### PROVIDED RECORDS
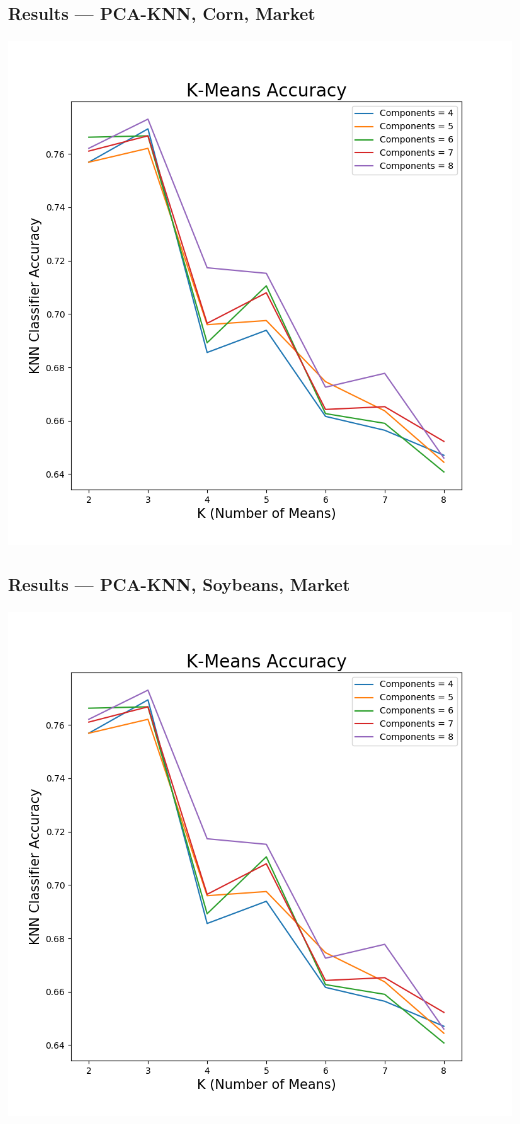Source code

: \documentclass{beamer}
\begin{document}
\begin{frame}
\frametitle{Results ---  PCA-KNN, Corn, Market}
\begin{center}
\includegraphics[scale=.4]{images/cornacc4,8,m}
\end{center}
\end{frame}

\begin{frame}
\frametitle{Results ---  PCA-KNN, Soybeans, Market}
\begin{center}
\includegraphics[scale=.4]{images/soyacc4,8,m}
\end{center}
\end{frame}
\end{document}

### EXERCISE BRIEF
Search the records for the string "images" and return every line in which it occurs.

### SOLUTION TO THE PROBLEM
\includegraphics[scale=.4]{images/cornacc4,8,m}
\includegraphics[scale=.4]{images/soyacc4,8,m}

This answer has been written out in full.